We are Northern people, our bodies and spirits shaped by the ice and snow for forty thousand years. The weak, those who could not cooperate, those who could not plan ahead, perished in the harsh environment. The result is - us. Reduced to our essence, we are strong and stern, able to both compete and cooperate. Our capability for delayed gratification and frugality is well known. We are survivors. While not all of us epitomize all these traits all the time, they are the underlying template of our being.
What a tragedy if the landscape that forged us became only a memory!
In the farthest north, the land where the Pole Star sits atop the World Tree, things are especially bad. The Arctic is heating twice as fast as the rest of the planet. The realm of the Axis Mundi itself is undergoing drastic change. If the Great Ice is gone and only bare ocean takes its place, how will this affect North-folk on a deep psychological level?
Surface temperatures in the Arctic for the last five years have been higher than for any other five-year period since record keeping began in 1880. This comes from a new report from the Arctic Monitoring and Assessment Program, an international group within the Arctic Council.
Higher temperatures means less ice. On July 16, Mark Serreze, director of the National Snow and Ice Data Center, noted that the Arctic ocean had been losing as much as 150,000 square kilometres of sea ice per day. He stated,
“The extent [of the ice cover] is going down, but it is also thinning. So a weather pattern that formerly would melt some ice, now gets rid of much more. There will be ups and downs, but we are on track to see an ice-free summer by 2030. It is an overall downward spiral."
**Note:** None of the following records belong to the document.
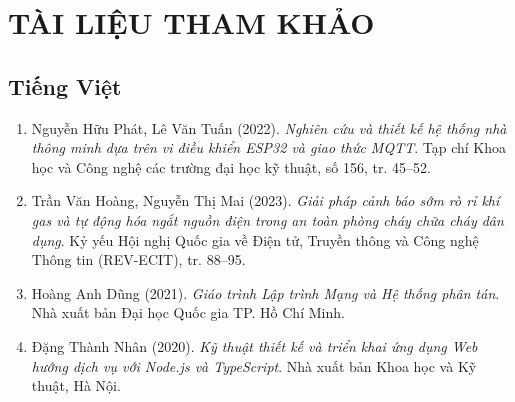 \chapter*{TÀI LIỆU THAM KHẢO}

\section*{Tiếng Việt}
\begin{enumerate}
    \item Nguyễn Hữu Phát, Lê Văn Tuấn (2022). \textit{Nghiên cứu và thiết kế hệ thống nhà thông minh dựa trên vi điều khiển ESP32 và giao thức MQTT}. Tạp chí Khoa học và Công nghệ các trường đại học kỹ thuật, số 156, tr. 45–52.
    \item Trần Văn Hoàng, Nguyễn Thị Mai (2023). \textit{Giải pháp cảnh báo sớm rò rỉ khí gas và tự động hóa ngắt nguồn điện trong an toàn phòng cháy chữa cháy dân dụng}. Kỷ yếu Hội nghị Quốc gia về Điện tử, Truyền thông và Công nghệ Thông tin (REV-ECIT), tr. 88–95.
    \item Hoàng Anh Dũng (2021). \textit{Giáo trình Lập trình Mạng và Hệ thống phân tán}. Nhà xuất bản Đại học Quốc gia TP. Hồ Chí Minh.
    \item Đặng Thành Nhân (2020). \textit{Kỹ thuật thiết kế và triển khai ứng dụng Web hướng dịch vụ với Node.js và TypeScript}. Nhà xuất bản Khoa học và Kỹ thuật, Hà Nội.
\end{enumerate}

\vspace{0.5cm}
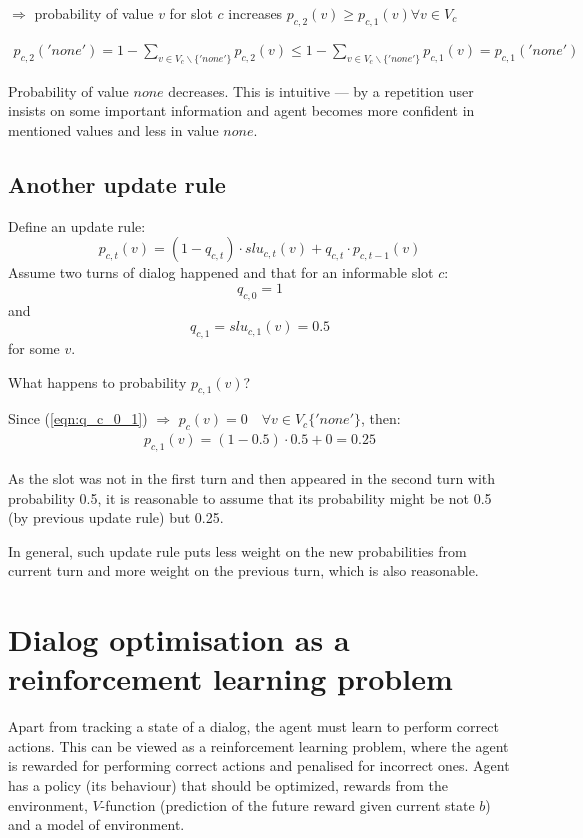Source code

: \documentclass[12pt,titlepage,a4paper]{article}
\begin{document}
\noindent $\Rightarrow$ probability of value $v$  for slot $c$ increases $p_{c,2}(v) \geq p_{c,1}(v) \forall v \in V_c $

\begin{align*}
    p_{c,2}('none') = 1 - \sum_{v \in V_{c} \backslash \{'none'\}} p_{c,2}(v) \leq 1 - \sum_{v \in V_{c} \backslash \{'none'\}} p_{c,1}(v)  = p_{c,1}('none')
\end{align*}

\noindent Probability of value $none$ decreases.
This is intuitive --- by a repetition user insists on some important information and agent becomes more confident in mentioned values and less in value $none$.

\subsection{Another update rule}
Define an update rule:
\begin{equation}
    p_{c,t}(v) = (1-q_{c,t})\cdot slu_{c,t}(v) + q_{c,t} \cdot p_{c,t-1}(v)
\end{equation}
Assume two turns of dialog happened and that for an informable slot $c$:
\begin{equation}
    \label{eqn:q_c_0_1}
    q_{c, 0} = 1
\end{equation}
and 
\begin{equation}
    \label{eqn:q_c_1}
    q_{c, 1} = slu_{c,1}(v) = 0.5
\end{equation}
for some $v$.

What happens to probability $p_{c,1}(v)$?

Since (\ref{eqn:q_c_0_1}) $\Rightarrow$ $p_c(v) = 0  \quad \forall v \in V_c\{'none'\} $, then: 
\begin{align*}
    p_{c,1}(v) = (1 - 0.5) \cdot 0.5 + 0 = 0.25
\end{align*}

As the slot was not in the first turn and then appeared in the second turn with probability 0.5, it is reasonable to assume that its probability might be not 0.5 (by previous update rule) but 0.25. 

In general, such update rule puts less weight on the new probabilities from current turn and more weight on the previous turn, which is also reasonable. 

\newpage

\section{Dialog optimisation as a reinforcement learn\-ing problem}
Apart from tracking a state of a dialog, the agent must learn to perform correct actions. This can be viewed as a reinforcement learning problem, where the agent is rewarded for performing correct actions and penalised for incorrect ones. Agent has a policy (its behaviour) that should be optimized, rewards from the environment, $V$-function (prediction of the future reward given current state $b$) and a model of environment.
\end{document}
Does this mean that we should reconcile ourselves to the disappearance, at least in summer, of the ice at the top of the world? Of course not. We have the power to influence events. Our will matters. As followers of a religion that treasures the experience of the Gods in the natural world, we cannot help but be concerned about that natural world. A world without polar ice - a world without arctic seals and polar bears and the rest of the intricate northern ecological web - is not the world that shaped us. We owe something to nature, and to the numinous presence that hides behind natural phenomena. The world is alive with essence and being. We disregard it at risk to our physical existence - and our spiritual health.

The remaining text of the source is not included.